В Ашхабаде бывалый человек определил мою памирскую находку: горный гранат.

 

 Бывалого человека звали Дурды, он одиноко жил на окраине города в глинобитной развалюхе. Нельзя сказать, что он был хромой: он был одноногий. Гибель ноги пришлась на его басмаческую юность: большевики то ли ее отстрелили, то ли отбили миной, а самого Дурды захватили в плен. Отсидев положенноеДурды вернулся домой в свои пески и занялся, пропитания ради, вполне мирным ремеслом — ювелиркой На всем ювелирном пространстве он управлялся лишь с одной производственной задачей — творил серебряные перстни и украшал их туркменским народным орнаментом «след змеи», обегавшим мой любимый камень сердолик. А с другими камнями мастер не работал. Овальный или круглый, сердолик, уложенный на подогнанный по его форме и размеру и снабженный бортиком поддон, крепился к самому кольцу. Под камень, для яркости цвета, Дурды помещал подложку — серебряную конфетную бумажку, и сердолик гордо пламенел на солнце, оправдывая свое древнее название «кизиловая ягода». Камни, которые ювелирный мастер хранил в холщевом мешочке, он получал тайным образом, контрабандной тропой из соседней Персии — как видно, сохранил серьезные связи, заведенные в басмаческой молодости.  Перстни — это все, что он умел делать, и этого было достаточно. Такой подход напоминал мне мое собственное отрочество: вместе с четырьмя старшими  коллегами — кларнетистом, трубачом и турецким барабанщиком — я наяривал на тарелках в похоронном оркестре, который из всего музыкального моря выудил и освоил лишь один-единственный траурный марш Шопена, а больше ничего — ни ноты. И это приносило нам какой-никакой заработок и кормило на поминках… Дурды знал немного о моих приключениях, я — немного о Дурды; наши отношения были безоблачны.

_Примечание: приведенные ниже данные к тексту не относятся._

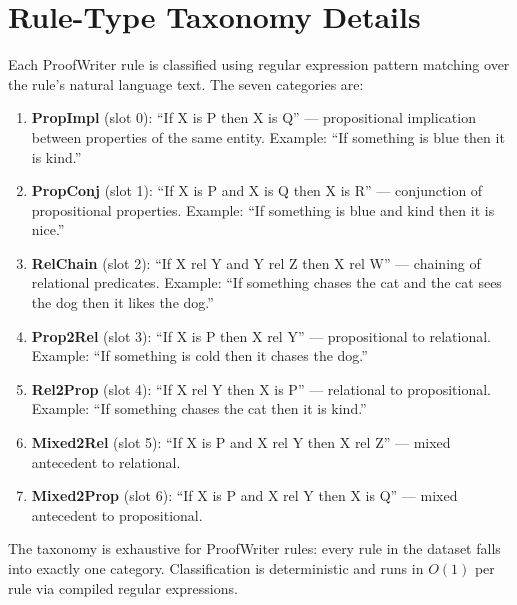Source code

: \documentclass[conference]{IEEEtran}
\begin{document}
\section{Rule-Type Taxonomy Details}
\label{app:taxonomy}

Each ProofWriter rule is classified using regular expression
pattern matching over the rule's natural language text. The
seven categories are:

\begin{enumerate}[nosep]
    \item \textbf{PropImpl} (slot 0): ``If X is P then X is Q''
          --- propositional implication between properties of the
          same entity.  Example: ``If something is blue then it
          is kind.''
    \item \textbf{PropConj} (slot 1): ``If X is P and X is Q
          then X is R'' --- conjunction of propositional
          properties.  Example: ``If something is blue and kind
          then it is nice.''
    \item \textbf{RelChain} (slot 2): ``If X rel Y and Y rel Z
          then X rel W'' --- chaining of relational predicates.
          Example: ``If something chases the cat and the cat
          sees the dog then it likes the dog.''
    \item \textbf{Prop2Rel} (slot 3): ``If X is P then X rel Y''
          --- propositional to relational.  Example: ``If
          something is cold then it chases the dog.''
    \item \textbf{Rel2Prop} (slot 4): ``If X rel Y then X is P''
          --- relational to propositional.  Example: ``If
          something chases the cat then it is kind.''
    \item \textbf{Mixed2Rel} (slot 5): ``If X is P and X rel Y
          then X rel Z'' --- mixed antecedent to relational.
    \item \textbf{Mixed2Prop} (slot 6): ``If X is P and X rel Y
          then X is Q'' --- mixed antecedent to propositional.
\end{enumerate}

The taxonomy is exhaustive for ProofWriter rules: every rule in
the dataset falls into exactly one category. Classification is
deterministic and runs in $O(1)$ per rule via compiled regular
expressions.




\end{document}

 Встряхивая мешочек, отчего сердолики в нем пощелкивали, Дурды запускал туда руку и протягивал мне на ладони, для обозрения, несколько камешков; я мог выбрать любой, указать на него, и мой одноногий приятель оправил бы его для очередного моего перстня. Сердолики были изумительной красоты, красно-оранжевые. Некоторые из них украшал вырезанный в камне рисунок — конь, архар — или надпись, выполненная вьющейся, как виноградная лоза, арабской вязью; то были сура из Корана или имя ископаемого владельца камня.

 Мне кажется, Дурды одобрял мою привязанность к сердолику: в басмаче дышала душа художника, и верность характера не позволяла ему изменить  избраннице — «кизиловой ягоде» — с персидской бирюзой или афганской ляпис-глазурью, роскошно-синей, перед которой и древние египетские вельможи не могли устоять в тени своих пирамид, на берегу Нила.

 С Дурды меня свел мой ашхабадский приятель, на пальце которого я увидел сердоликовый перстень. Этот приятель подробно мне объяснил, как, не сбившись с пути, добраться до глинобитной берлоги басмача на городской окраине, и я, прихватив две бутылки водки для знакомства, отправился не мешкая.

 Надо сказать, что та водка была отменный «сучок» местного разлива. За отсутствием под рукой инсектицида ей можно было с успехом морить тараканов, и даже «после третьей», когда, по графу Л. Толстому, она должна была лететь как маленькая птичка, глотать ее без неприятного усилия было невозможно. Войдя в единственную комнату развалюхи, я без лишних слов выставил бутылки на кошму, на которой сидел хозяин, и, свернув ноги калачом, уселся против него. У локтя ювелира находилась объемистая хозяйственная сумка, а на кошме алел круглый чайник с оббитым носом и, с ним рядышком, пиала.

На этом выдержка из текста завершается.